(TASK INSTRUCTIONS): Copy all entries exactly.

(Records from a data source)
•••

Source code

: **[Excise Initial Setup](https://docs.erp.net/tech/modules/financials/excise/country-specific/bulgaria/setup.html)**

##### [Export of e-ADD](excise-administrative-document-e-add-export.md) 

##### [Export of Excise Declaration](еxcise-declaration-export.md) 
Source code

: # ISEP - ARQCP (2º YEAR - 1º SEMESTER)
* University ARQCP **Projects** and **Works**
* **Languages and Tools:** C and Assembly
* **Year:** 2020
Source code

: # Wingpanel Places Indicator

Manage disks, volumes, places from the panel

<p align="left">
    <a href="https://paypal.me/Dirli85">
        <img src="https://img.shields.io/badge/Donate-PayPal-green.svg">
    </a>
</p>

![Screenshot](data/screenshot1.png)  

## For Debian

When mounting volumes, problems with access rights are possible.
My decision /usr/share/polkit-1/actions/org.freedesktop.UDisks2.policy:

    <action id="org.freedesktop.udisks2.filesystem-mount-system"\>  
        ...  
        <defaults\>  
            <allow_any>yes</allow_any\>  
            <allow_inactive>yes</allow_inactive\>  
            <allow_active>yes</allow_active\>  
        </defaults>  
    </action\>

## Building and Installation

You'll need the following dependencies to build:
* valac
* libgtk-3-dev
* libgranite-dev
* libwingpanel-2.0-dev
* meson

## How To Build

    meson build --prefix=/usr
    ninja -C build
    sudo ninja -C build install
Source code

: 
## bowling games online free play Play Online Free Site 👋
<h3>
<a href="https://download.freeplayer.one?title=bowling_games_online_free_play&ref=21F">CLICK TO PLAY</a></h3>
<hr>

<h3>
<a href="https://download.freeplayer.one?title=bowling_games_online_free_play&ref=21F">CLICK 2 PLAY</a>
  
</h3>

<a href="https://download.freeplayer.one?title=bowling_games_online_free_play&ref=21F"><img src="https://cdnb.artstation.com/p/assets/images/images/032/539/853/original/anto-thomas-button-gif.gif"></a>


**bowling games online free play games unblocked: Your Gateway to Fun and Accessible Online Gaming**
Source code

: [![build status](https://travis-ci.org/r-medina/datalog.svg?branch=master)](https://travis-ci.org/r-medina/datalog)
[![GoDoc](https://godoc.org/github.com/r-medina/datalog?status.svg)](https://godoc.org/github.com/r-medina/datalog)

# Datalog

•••

(ANSWER TO THE EXERCISE):
Source code

: **[Excise Initial Setup](https://docs.erp.net/tech/modules/financials/excise/country-specific/bulgaria/setup.html)**

##### [Export of e-ADD](excise-administrative-document-e-add-export.md) 

##### [Export of Excise Declaration](еxcise-declaration-export.md) 
Source code

: # ISEP - ARQCP (2º YEAR - 1º SEMESTER)
* University ARQCP **Projects** and **Works**
* **Languages and Tools:** C and Assembly
* **Year:** 2020
Source code

: # Wingpanel Places Indicator

Manage disks, volumes, places from the panel

<p align="left">
    <a href="https://paypal.me/Dirli85">
        <img src="https://img.shields.io/badge/Donate-PayPal-green.svg">
    </a>
</p>

![Screenshot](data/screenshot1.png)  

## For Debian

When mounting volumes, problems with access rights are possible.
My decision /usr/share/polkit-1/actions/org.freedesktop.UDisks2.policy:

    <action id="org.freedesktop.udisks2.filesystem-mount-system"\>  
        ...  
        <defaults\>  
            <allow_any>yes</allow_any\>  
            <allow_inactive>yes</allow_inactive\>  
            <allow_active>yes</allow_active\>  
        </defaults>  
    </action\>

## Building and Installation

You'll need the following dependencies to build:
* valac
* libgtk-3-dev
* libgranite-dev
* libwingpanel-2.0-dev
* meson

## How To Build

    meson build --prefix=/usr
    ninja -C build
    sudo ninja -C build install
Source code

: 
## bowling games online free play Play Online Free Site 👋
<h3>
<a href="https://download.freeplayer.one?title=bowling_games_online_free_play&ref=21F">CLICK TO PLAY</a></h3>
<hr>

<h3>
<a href="https://download.freeplayer.one?title=bowling_games_online_free_play&ref=21F">CLICK 2 PLAY</a>
  
</h3>

<a href="https://download.freeplayer.one?title=bowling_games_online_free_play&ref=21F"><img src="https://cdnb.artstation.com/p/assets/images/images/032/539/853/original/anto-thomas-button-gif.gif"></a>


**bowling games online free play games unblocked: Your Gateway to Fun and Accessible Online Gaming**
Source code

: [![build status](https://travis-ci.org/r-medina/datalog.svg?branch=master)](https://travis-ci.org/r-medina/datalog)
[![GoDoc](https://godoc.org/github.com/r-medina/datalog?status.svg)](https://godoc.org/github.com/r-medina/datalog)

# Datalog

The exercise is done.